Na nossa escola temos, por exemplo, o professor José Silva, que está a desenvolver um videojogo sobre a descoberta dos Açores. A professora Paula Silva também tem um projecto, onde inclui não só os jogos, mas também a robótica. Tenho trabalhado com estes dois docentes e com o professor David Rosa que, neste momento, é um grande especialista na parte da impressão 3D.
A meu ver, há um longo caminho até à introdução dos videojogos nas escolas. Parece que é simples utilizar um videojogo na escola, mas nem todos os jogos estão devidamente adaptados para serem usados em sala de aula.
É preciso ter um dispositivo, a interface tem de ser adequada, bem como a forma como o jogo inicia e como se retoma. Embora os videojogos sejam algo de há muito tempo, à excepção de alguns jogos, ainda vai levar mais uma década até se conseguir a sua devida integração na sala de aula.
Quais são as futuras aspirações na área de desenvolvimento de jogos digitais na Escola Secundária de Lagoa?
Os jogos e as aplicações podem ser feitos em qualquer sítio. Se dermos o know how aos alunos, numa fase inicial, para desenvolverem jogos e aplicações, estes não sofrem com a insularidade e são vendidos no mercado mundial.

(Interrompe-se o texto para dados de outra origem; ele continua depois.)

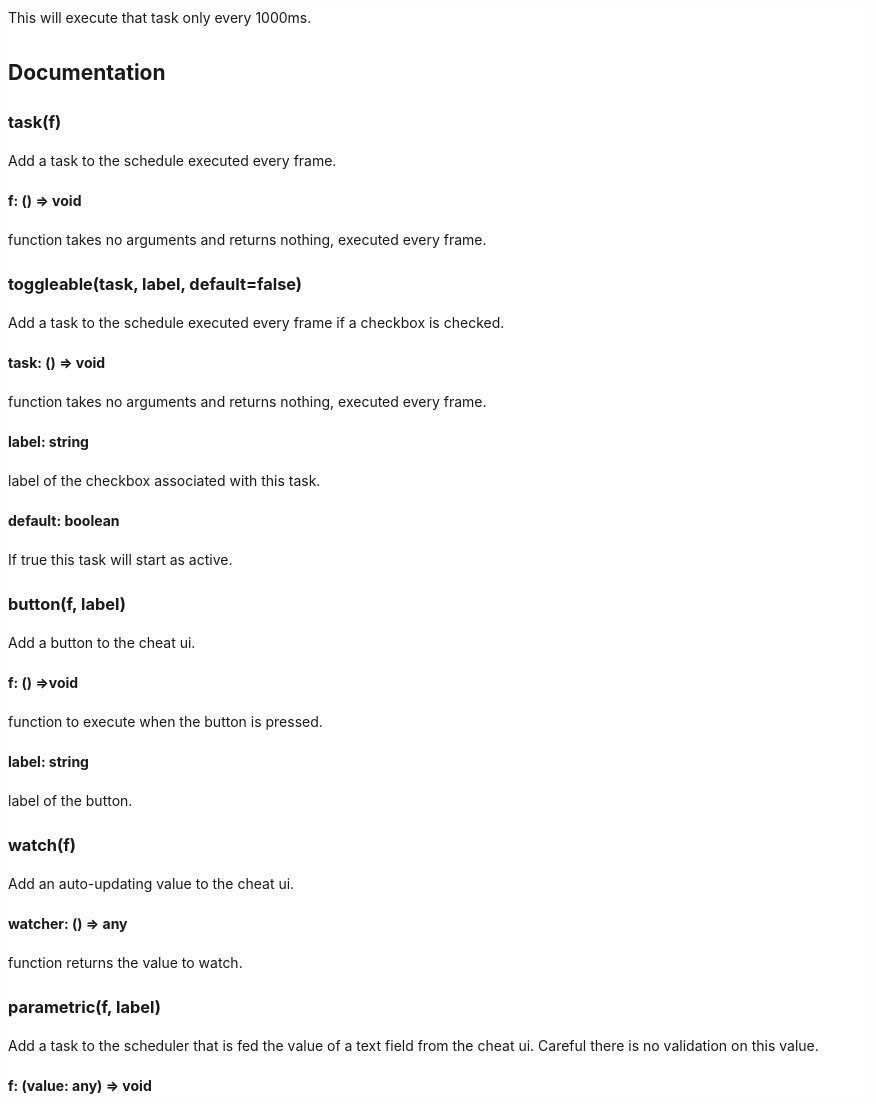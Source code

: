 This will execute that task only every 1000ms.

## Documentation

### task(f)

Add a task to the schedule executed every frame.

#### f: () => void

function takes no arguments and returns nothing, executed every frame.

### toggleable(task, label, default=false)

Add a task to the schedule executed every frame if a checkbox is checked.

#### task: () => void

function takes no arguments and returns nothing, executed every frame.

#### label: string

label of the checkbox associated with this task.

#### default: boolean

If true this task will start as active.

### button(f, label)

Add a button to the cheat ui.

#### f: () =>void

function to execute when the button is pressed.

#### label: string

label of the button.

### watch(f)

Add an auto-updating value to the cheat ui.

#### watcher: () => any

function returns the value to watch.

### parametric(f, label)

Add a task to the scheduler that is fed the value of a text field from the cheat ui. Careful there is no validation on this value.

#### f: (value: any) => void
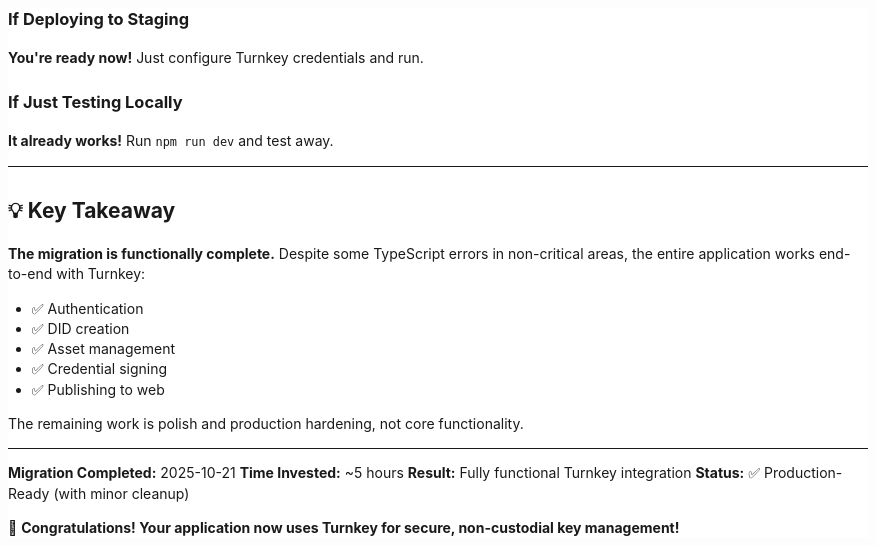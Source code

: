### If Deploying to Staging
**You're ready now!** Just configure Turnkey credentials and run.

### If Just Testing Locally
**It already works!** Run `npm run dev` and test away.

---

## 💡 Key Takeaway

**The migration is functionally complete.** Despite some TypeScript errors in non-critical areas, the entire application works end-to-end with Turnkey:

- ✅ Authentication
- ✅ DID creation
- ✅ Asset management
- ✅ Credential signing
- ✅ Publishing to web

The remaining work is polish and production hardening, not core functionality.

---

**Migration Completed:** 2025-10-21
**Time Invested:** ~5 hours
**Result:** Fully functional Turnkey integration
**Status:** ✅ Production-Ready (with minor cleanup)

🎊 **Congratulations! Your application now uses Turnkey for secure, non-custodial key management!**

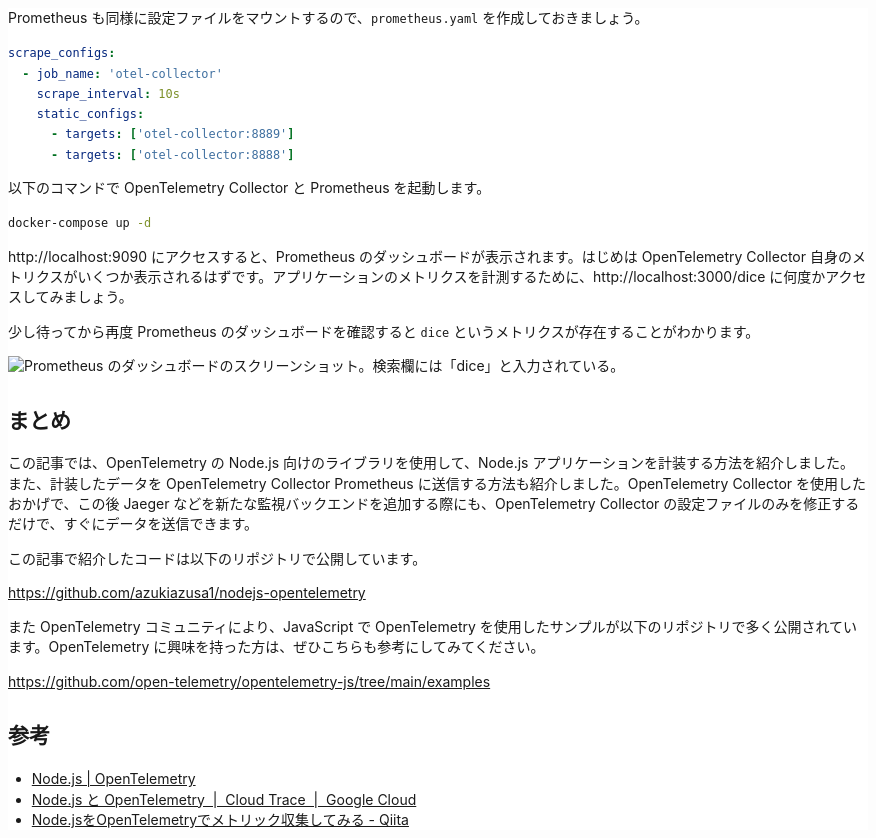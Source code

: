 Prometheus も同様に設定ファイルをマウントするので、`prometheus.yaml` を作成しておきましょう。

```yaml:prometheus.yml
scrape_configs:
  - job_name: 'otel-collector'
    scrape_interval: 10s
    static_configs:
      - targets: ['otel-collector:8889']
      - targets: ['otel-collector:8888']
```

以下のコマンドで OpenTelemetry Collector と Prometheus を起動します。

```sh
docker-compose up -d
```

http://localhost:9090 にアクセスすると、Prometheus のダッシュボードが表示されます。はじめは OpenTelemetry Collector 自身のメトリクスがいくつか表示されるはずです。アプリケーションのメトリクスを計測するために、http://localhost:3000/dice に何度かアクセスしてみましょう。

少し待ってから再度 Prometheus のダッシュボードを確認すると `dice` というメトリクスが存在することがわかります。

![Prometheus のダッシュボードのスクリーンショット。検索欄には「dice」と入力されている。](https://images.ctfassets.net/in6v9lxmm5c8/4RHldXFMAQ5weposVDYGpJ/688bcd4297f37c5478fb673856eb94fa/__________2023-08-26_22.41.19.png)

## まとめ

この記事では、OpenTelemetry の Node.js 向けのライブラリを使用して、Node.js アプリケーションを計装する方法を紹介しました。また、計装したデータを OpenTelemetry Collector Prometheus に送信する方法も紹介しました。OpenTelemetry Collector を使用したおかげで、この後 Jaeger などを新たな監視バックエンドを追加する際にも、OpenTelemetry Collector の設定ファイルのみを修正するだけで、すぐにデータを送信できます。

この記事で紹介したコードは以下のリポジトリで公開しています。

https://github.com/azukiazusa1/nodejs-opentelemetry

また OpenTelemetry コミュニティにより、JavaScript で OpenTelemetry を使用したサンプルが以下のリポジトリで多く公開されています。OpenTelemetry に興味を持った方は、ぜひこちらも参考にしてみてください。

https://github.com/open-telemetry/opentelemetry-js/tree/main/examples

## 参考

- [Node.js | OpenTelemetry](https://opentelemetry.io/docs/instrumentation/js/getting-started/nodejs/)
- [Node.js と OpenTelemetry  |  Cloud Trace  |  Google Cloud](https://cloud.google.com/trace/docs/setup/nodejs-ot?hl=ja)
- [Node.jsをOpenTelemetryでメトリック収集してみる - Qiita](https://qiita.com/raichi/items/d371bf3fe6ddec168725)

Além disso, devido ao turismo, temos ampliado muito a necessidade de gestão da informação e é possível amplificar todo um conjunto de serviços, que dão dinheiro. As aplicações dão muito dinheiro. (…)
Na minha opinião, temos que pensar como podemos criar uma cultura que é digital, mas também tecnológica, que tem know how e que permite criação. Tento fazer parte e envolver-me com o máximo de oportunidades que levam ao aparecimento dessa cultura, que considero muito importante para os Açores.